**RECORDS PROVIDED**:

-- Opening Marker --

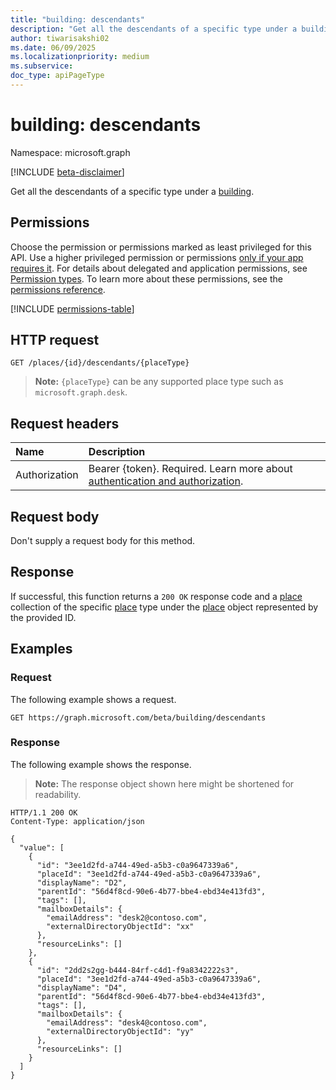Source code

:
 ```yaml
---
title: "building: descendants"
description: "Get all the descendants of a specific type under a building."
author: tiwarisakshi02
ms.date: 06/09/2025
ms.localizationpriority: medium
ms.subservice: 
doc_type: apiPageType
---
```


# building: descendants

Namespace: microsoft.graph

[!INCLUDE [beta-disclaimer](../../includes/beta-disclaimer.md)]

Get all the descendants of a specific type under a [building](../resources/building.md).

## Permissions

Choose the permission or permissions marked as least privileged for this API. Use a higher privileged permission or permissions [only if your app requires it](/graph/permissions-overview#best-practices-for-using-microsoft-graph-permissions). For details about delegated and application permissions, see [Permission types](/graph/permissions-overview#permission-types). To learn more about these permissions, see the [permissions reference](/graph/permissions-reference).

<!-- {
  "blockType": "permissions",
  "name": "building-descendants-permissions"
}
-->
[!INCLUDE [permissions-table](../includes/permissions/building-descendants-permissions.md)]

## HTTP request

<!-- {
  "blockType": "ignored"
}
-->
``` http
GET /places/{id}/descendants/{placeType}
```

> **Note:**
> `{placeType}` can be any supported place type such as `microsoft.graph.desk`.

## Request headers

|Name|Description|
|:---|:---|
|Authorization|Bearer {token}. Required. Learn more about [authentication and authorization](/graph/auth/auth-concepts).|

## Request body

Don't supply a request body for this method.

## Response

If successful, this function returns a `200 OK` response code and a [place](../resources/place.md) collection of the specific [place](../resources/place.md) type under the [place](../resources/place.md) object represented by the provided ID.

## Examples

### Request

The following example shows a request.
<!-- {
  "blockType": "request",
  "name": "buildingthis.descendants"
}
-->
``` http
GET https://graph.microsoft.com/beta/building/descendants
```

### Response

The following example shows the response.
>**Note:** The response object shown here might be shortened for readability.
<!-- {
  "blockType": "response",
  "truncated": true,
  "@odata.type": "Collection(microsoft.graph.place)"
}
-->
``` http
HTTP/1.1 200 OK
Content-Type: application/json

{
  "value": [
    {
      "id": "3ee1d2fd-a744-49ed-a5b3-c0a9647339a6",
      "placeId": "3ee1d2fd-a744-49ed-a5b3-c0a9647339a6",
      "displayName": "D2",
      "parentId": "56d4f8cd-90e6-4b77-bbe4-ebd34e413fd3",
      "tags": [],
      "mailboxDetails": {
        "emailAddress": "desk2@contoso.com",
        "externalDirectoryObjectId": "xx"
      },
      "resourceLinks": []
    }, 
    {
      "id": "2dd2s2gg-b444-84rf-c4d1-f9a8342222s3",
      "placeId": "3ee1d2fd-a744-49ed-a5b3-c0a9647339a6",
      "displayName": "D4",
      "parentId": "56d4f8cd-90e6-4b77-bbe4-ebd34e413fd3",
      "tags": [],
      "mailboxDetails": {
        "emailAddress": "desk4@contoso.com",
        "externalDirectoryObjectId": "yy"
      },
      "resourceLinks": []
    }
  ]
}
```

-- Closing Marker --

**YOUR TASK**: Set down the entries above exactly, and keep every picture out of your copy.

**WRITTEN SOLUTION**:
Source code

:
 ```yaml
---
title: "building: descendants"
description: "Get all the descendants of a specific type under a building."
author: tiwarisakshi02
ms.date: 06/09/2025
ms.localizationpriority: medium
ms.subservice: 
doc_type: apiPageType
---
```


# building: descendants

Namespace: microsoft.graph

[!INCLUDE [beta-disclaimer](../../includes/beta-disclaimer.md)]

Get all the descendants of a specific type under a [building](../resources/building.md).

## Permissions

Choose the permission or permissions marked as least privileged for this API. Use a higher privileged permission or permissions [only if your app requires it](/graph/permissions-overview#best-practices-for-using-microsoft-graph-permissions). For details about delegated and application permissions, see [Permission types](/graph/permissions-overview#permission-types). To learn more about these permissions, see the [permissions reference](/graph/permissions-reference).

<!-- {
  "blockType": "permissions",
  "name": "building-descendants-permissions"
}
-->
[!INCLUDE [permissions-table](../includes/permissions/building-descendants-permissions.md)]

## HTTP request

<!-- {
  "blockType": "ignored"
}
-->
``` http
GET /places/{id}/descendants/{placeType}
```

> **Note:**
> `{placeType}` can be any supported place type such as `microsoft.graph.desk`.

## Request headers

|Name|Description|
|:---|:---|
|Authorization|Bearer {token}. Required. Learn more about [authentication and authorization](/graph/auth/auth-concepts).|

## Request body

Don't supply a request body for this method.

## Response

If successful, this function returns a `200 OK` response code and a [place](../resources/place.md) collection of the specific [place](../resources/place.md) type under the [place](../resources/place.md) object represented by the provided ID.

## Examples

### Request

The following example shows a request.
<!-- {
  "blockType": "request",
  "name": "buildingthis.descendants"
}
-->
``` http
GET https://graph.microsoft.com/beta/building/descendants
```

### Response

The following example shows the response.
>**Note:** The response object shown here might be shortened for readability.
<!-- {
  "blockType": "response",
  "truncated": true,
  "@odata.type": "Collection(microsoft.graph.place)"
}
-->
``` http
HTTP/1.1 200 OK
Content-Type: application/json

{
  "value": [
    {
      "id": "3ee1d2fd-a744-49ed-a5b3-c0a9647339a6",
      "placeId": "3ee1d2fd-a744-49ed-a5b3-c0a9647339a6",
      "displayName": "D2",
      "parentId": "56d4f8cd-90e6-4b77-bbe4-ebd34e413fd3",
      "tags": [],
      "mailboxDetails": {
        "emailAddress": "desk2@contoso.com",
        "externalDirectoryObjectId": "xx"
      },
      "resourceLinks": []
    }, 
    {
      "id": "2dd2s2gg-b444-84rf-c4d1-f9a8342222s3",
      "placeId": "3ee1d2fd-a744-49ed-a5b3-c0a9647339a6",
      "displayName": "D4",
      "parentId": "56d4f8cd-90e6-4b77-bbe4-ebd34e413fd3",
      "tags": [],
      "mailboxDetails": {
        "emailAddress": "desk4@contoso.com",
        "externalDirectoryObjectId": "yy"
      },
      "resourceLinks": []
    }
  ]
}
```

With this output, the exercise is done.